I’ve typed around, over, under and through all of these genres. I can’t say that I have a favorite, or a particular strength, which is probably part of the problem.
I’d write about everything if that were possible.
Maybe it’s possible. But I would have to rouse myself from my mostly retired state and find a whole lot of an ambition, a perennial problem for me.
I am just not an ambitious person. I have a lot of work ethic. It would be difficult not to given that I was raised by Depression Era farm kids. Work. Hard, dull and practical is what I raised to know. It was instilled in me at a very early age. And I resent it.
At some point, working hard morphed into working smart and that transformed me into the creature that I am. Someone who can get jobs done but views most energy expense in terms of bottom lines.
How negatively will my life be affected if I don’t bother? Or half-ass it?
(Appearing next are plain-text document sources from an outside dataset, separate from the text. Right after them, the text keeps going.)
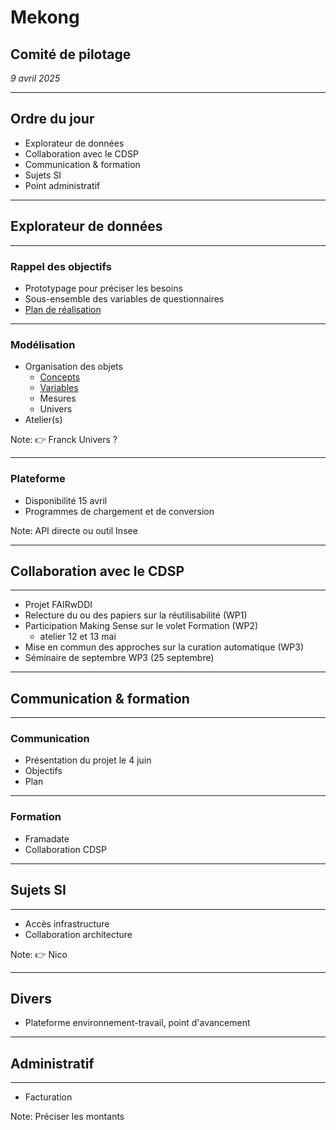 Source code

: # Mekong

## Comité de pilotage

*9 avril 2025*

---

## Ordre du jour

- Explorateur de données
- Collaboration avec le CDSP
- Communication & formation
- Sujets SI
- Point administratif

---

## Explorateur de données

----

### Rappel des objectifs

- Prototypage pour préciser les besoins
- Sous-ensemble des variables de questionnaires
- [Plan de réalisation](https://github.com/Making-Sense-Info/Suivi-Constances/blob/main/ms23/pilote-explorateur-metadonnees-2025.md)

----

### Modélisation

- Organisation des objets
  - [Concepts](https://github.com/Making-Sense-Info/Mekong/blob/main/doc/ddi-model.md#concepts)
  - [Variables](https://github.com/Making-Sense-Info/Mekong/blob/main/doc/ddi-model.md#variables)
  - Mesures
  - Univers
- Atelier(s)

Note:
👉 Franck
Univers ?

----

### Plateforme

- Disponibilité 15 avril
- Programmes de chargement et de conversion

Note:
API directe ou outil Insee

---

## Collaboration avec le CDSP

----

- Projet FAIRwDDI
- Relecture du ou des papiers sur la réutilisabilité (WP1)
- Participation Making Sense sur le volet Formation (WP2)
  - atelier 12 et 13 mai
- Mise en commun des approches sur la curation automatique (WP3)
- Séminaire de septembre WP3 (25 septembre)

---

## Communication & formation

----

### Communication

- Présentation du projet le 4 juin
- Objectifs
- Plan

----

### Formation

- Framadate
- Collaboration CDSP

---

## Sujets SI

----

- Accès infrastructure
- Collaboration architecture

Note:
👉 Nico

---

## Divers

- Plateforme environnement-travail, point d'avancement

---

## Administratif

----

- Facturation


Note:
Préciser les montants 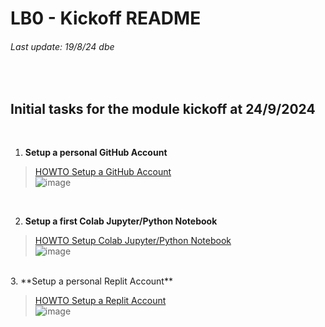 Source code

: # LB0 - Kickoff README
###### Last update: 19/8/24 dbe
</br>

## Initial tasks for the module kickoff at 24/9/2024
</br>

1. **Setup a personal GitHub Account**

> [HOWTO Setup a GitHub Account](https://github.com/sawubona-repo/KETE-HS24-WORK/blob/master/LB0-Kickoff/HOWTO_Setup-GitHub-Account-WORK/blob/master/LB0-Kickoff/HOWTO_Setup-GitHub-Account.md)  
![image](https://github.com/sawubona-repo/KETE-HS23-WORK/assets/52699611/e4d4c979-ad2f-43be-b193-4cf9bd9fb458)
</br>  

2. **Setup a first Colab Jupyter/Python Notebook** 

> [HOWTO Setup Colab Jupyter/Python Notebook](https://github.com/sawubona-repo/KETE-HS24-WORK/blob/master/LB0-Kickoff/HOWTO_Setup-Jupyter-Notebook.md)  
![image](https://github.com/sawubona-repo/KETE-HS23-WORK/assets/52699611/d3fd10aa-9a63-4576-8bc1-5d9b80ce0314)

</br>  
3. **Setup a personal Replit Account** 

> [HOWTO Setup a Replit Account](https://github.com/sawubona-repo/KETE-HS24-WORK/blob/main/LB0-Kickoff/HOWTO_Setup-Replit-Account.md)  
![image](https://github.com/sawubona-repo/KETE-HS23-WORK/assets/52699611/2db33925-f866-4193-b135-8cd7972bf562)

</br>  
</br>
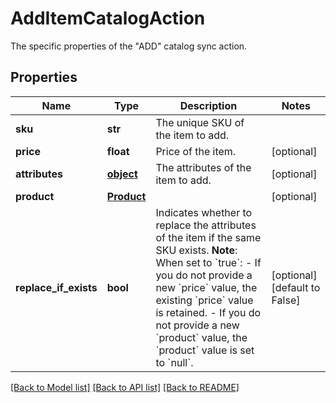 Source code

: # AddItemCatalogAction

The specific properties of the \"ADD\" catalog sync action. 
## Properties
Name | Type | Description | Notes
------------ | ------------- | ------------- | -------------
**sku** | **str** | The unique SKU of the item to add. | 
**price** | **float** | Price of the item. | [optional] 
**attributes** | [**object**](.md) | The attributes of the item to add. | [optional] 
**product** | [**Product**](Product.md) |  | [optional] 
**replace_if_exists** | **bool** | Indicates whether to replace the attributes of the item if the same SKU exists.  **Note**: When set to &#x60;true&#x60;:   - If you do not provide a new &#x60;price&#x60; value, the existing &#x60;price&#x60; value is retained.   - If you do not provide a new &#x60;product&#x60; value, the &#x60;product&#x60; value is set to &#x60;null&#x60;.  | [optional] [default to False]

[[Back to Model list]](../README.md#documentation-for-models) [[Back to API list]](../README.md#documentation-for-api-endpoints) [[Back to README]](../README.md)


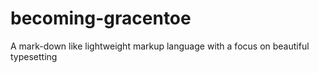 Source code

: becoming-gracentoe
==================

A mark-down like lightweight markup language with a focus on beautiful typesetting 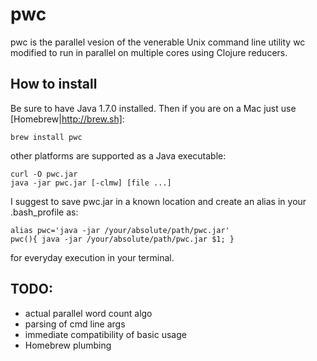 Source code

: # pwc

pwc is the parallel vesion of the venerable Unix command line utility wc modified to run in parallel on multiple cores using Clojure reducers.

## How to install

Be sure to have Java 1.7.0 installed. Then if you are on a Mac just use [Homebrew|http://brew.sh]:

    brew install pwc

other platforms are supported as a Java executable:
    
    curl -O pwc.jar
    java -jar pwc.jar [-clmw] [file ...]

I suggest to save pwc.jar in a known location and create an alias in your .bash_profile as:

    alias pwc='java -jar /your/absolute/path/pwc.jar'
    pwc(){ java -jar /your/absolute/path/pwc.jar $1; }

for everyday execution in your terminal.

## TODO:
* actual parallel word count algo
* parsing of cmd line args 
* immediate compatibility of basic usage
* Homebrew plumbing
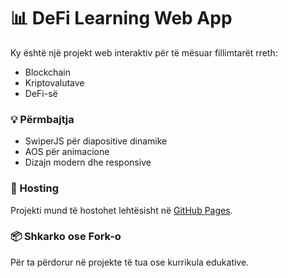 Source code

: # 📊 DeFi Learning Web App

Ky është një projekt web interaktiv për të mësuar fillimtarët rreth:
- Blockchain
- Kriptovalutave
- DeFi-së

### 💡 Përmbajtja
- SwiperJS për diapositive dinamike
- AOS për animacione
- Dizajn modern dhe responsive

### 🔧 Hosting
Projekti mund të hostohet lehtësisht në [GitHub Pages](https://pages.github.com/ ).

### 📦 Shkarko ose Fork-o
Për ta përdorur në projekte të tua ose kurrikula edukative.
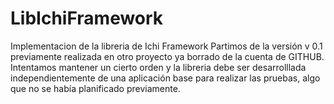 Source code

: LibIchiFramework
================

Implementacion de la libreria de Ichi Framework
Partimos de la versión v 0.1 previamente realizada en otro proyecto ya borrado de la cuenta de GITHUB. Intentamos mantener un cierto orden y la libreria debe ser desarrolllada independientemente de una aplicación base para realizar las pruebas, algo que no se había planificado previamente. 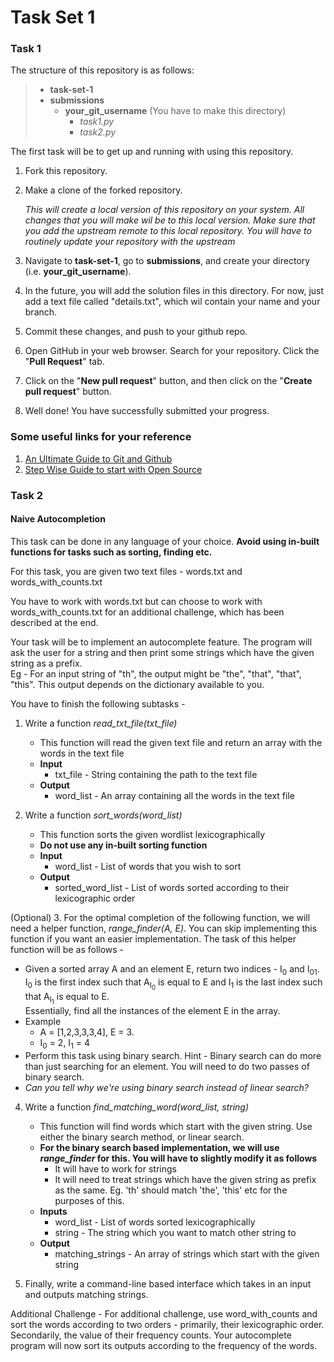 # Task Set 1 

### Task 1

The structure of this repository is as follows: 
>- **task-set-1**
>  - **submissions** 
>    - **your_git_username** (You have to make this directory) 
>      - *task1.py*
>      - *task2.py*  

The first task will be to get up and running with using this repository. 

1. Fork this repository.
2. Make a clone of the forked repository.
   
   *This will create a local version of this repository on your system. All changes that you will make wil be to this local version. Make sure that you add the upstream remote to this local repository. You will have to routinely update your repository with the upstream*  
   
3. Navigate to **task-set-1**, go to **submissions**, and create your directory (i.e. **your_git_username**).
4. In the future, you will add the solution files in this directory. For now, just add a text file called "details.txt", which wil contain your name and your branch.  
5. Commit these changes, and push to your github repo. 
6. Open GitHub in your web browser. Search for your repository.  Click the "**Pull Request**" tab.
7. Click on the "**New pull request**" button, and then click on the "**Create pull request**" button. 
7. Well done! You have successfully submitted your progress.


### Some useful links for your reference 
1. [An Ultimate Guide to Git and Github](https://www.geeksforgeeks.org/ultimate-guide-git-github/) 
2. [Step Wise Guide to start with Open Source](https://www.geeksforgeeks.org/step-wise-guide-to-start-with-open-source/)
 

### Task 2 

#### Naive Autocompletion  

This task can be done in any language of your choice. **Avoid using in-built functions for tasks such as sorting, finding etc.** 


For this task, you are given two text files - words.txt and words_with_counts.txt

You have to work with words.txt but can choose to work with words_with_counts.txt for an additional challenge, which has been described at the end.  

Your task will be to implement an autocomplete feature. The program will ask the user for a string and then print some strings which have the given string as a prefix.  
Eg - For an input string of "th", the output might be "the", "that", "that", "this". 
This output depends on the dictionary available to you.  
 
You have to finish the following subtasks -  
1. Write a function *read_txt_file(txt_file)*
   - This function will read the given text file and return an array with the words in the text file 
   - **Input**
      - txt_file - String containing the path to the text file 
   - **Output** 
      - word_list - An array containing all the words in the text file  

2. Write a function *sort_words(word_list)* 
   - This function sorts the given wordlist lexicographically 
   - **Do not use any in-built sorting function** 
   - **Input**
      - word_list - List of words that you wish to sort 
   - **Output**
      - sorted_word_list - List of words sorted according to their lexicographic order 
      
(Optional) 3. For the optimal completion of the following function, we will need a helper function, *range_finder(A, E)*. You can skip implementing this function if you want an easier implementation. The task of this helper function will be as follows - 
   - Given a sorted array A and an element E, return two indices - I<sub>0</sub> and I<sub>01</sub>. 
   I<sub>0</sub> is the first index such that A<sub>I<sub>0</sub></sub> is equal to E and I<sub>1</sub> is the last index such that A<sub>I<sub>1</sub></sub> is equal to E.   
   Essentially, find all the instances of the element E in the array.  
   - Example 
      - A = \[1,2,3,3,3,4], E = 3. 
      - I<sub>0</sub> = 2, I<sub>1</sub> = 4   
   - Perform this task using binary search. Hint - Binary search can do more than just searching for an element. You will need to do two passes of binary search.  
   - *Can you tell why we're using binary search instead of linear search?*  
   
4. Write a function *find_matching_word(word_list, string)*
   - This function will find words which start with the given string. Use either the binary search method, or linear search. 
   - **For the binary search based implementation, we will use *range_finder* for this. You will have to slightly modify it as follows**   
      - It will have to work for strings 
      - It will need to treat strings which have the given string as prefix as the same. Eg. 'th' should match 'the', 'this' etc for the purposes of this. 
   - **Inputs**
      - word_list - List of words sorted lexicographically 
      - string - The string which you want to match other string to 
   - **Output**
      - matching_strings - An array of strings which start with the given string 

5. Finally, write a command-line based interface which takes in an input and outputs matching strings.   
  
Additional Challenge - For additional challenge, use word_with_counts and sort the words according to two orders - primarily, their lexicographic order. Secondarily, the value of their frequency counts. Your autocomplete program will now sort its outputs according to the frequency of the words.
I am a Gen-Xer after all.
So in terms of writing, when it was something I loved – and I did love it – I could do it all day. It was day-dreaming on paper and later on – a screen. But once it became work, when I was mommy blogging and then working for Care2, my old work ethic kicked in and efficiency, out-put versus in-put mindset, took over.
How much effort do I need to expend to make X number of dollars or drive Z number of page views or snag a syndication run for Y blog pieces?
Sucked the joy right from the marrow with sharpened fangs.
Oh, I know. What horrible problems to have.
People were reading your writing and someone was rewarding you – with money sometimes even – for your efforts. Poor baby.
Yes, I get it. Fair criticism. Don’t think I haven’t scolded myself. I have.
The upside of walking away and turning inward. Getting back to the organic with paper and pen. Was that I found a bit of joy again. A little bit of that love.
But the downside was that I missed being read. I really do like people to read what I write. It’s a bit of an addiction.
I satisfied it with social media. A little. For a while. It’s a cheat.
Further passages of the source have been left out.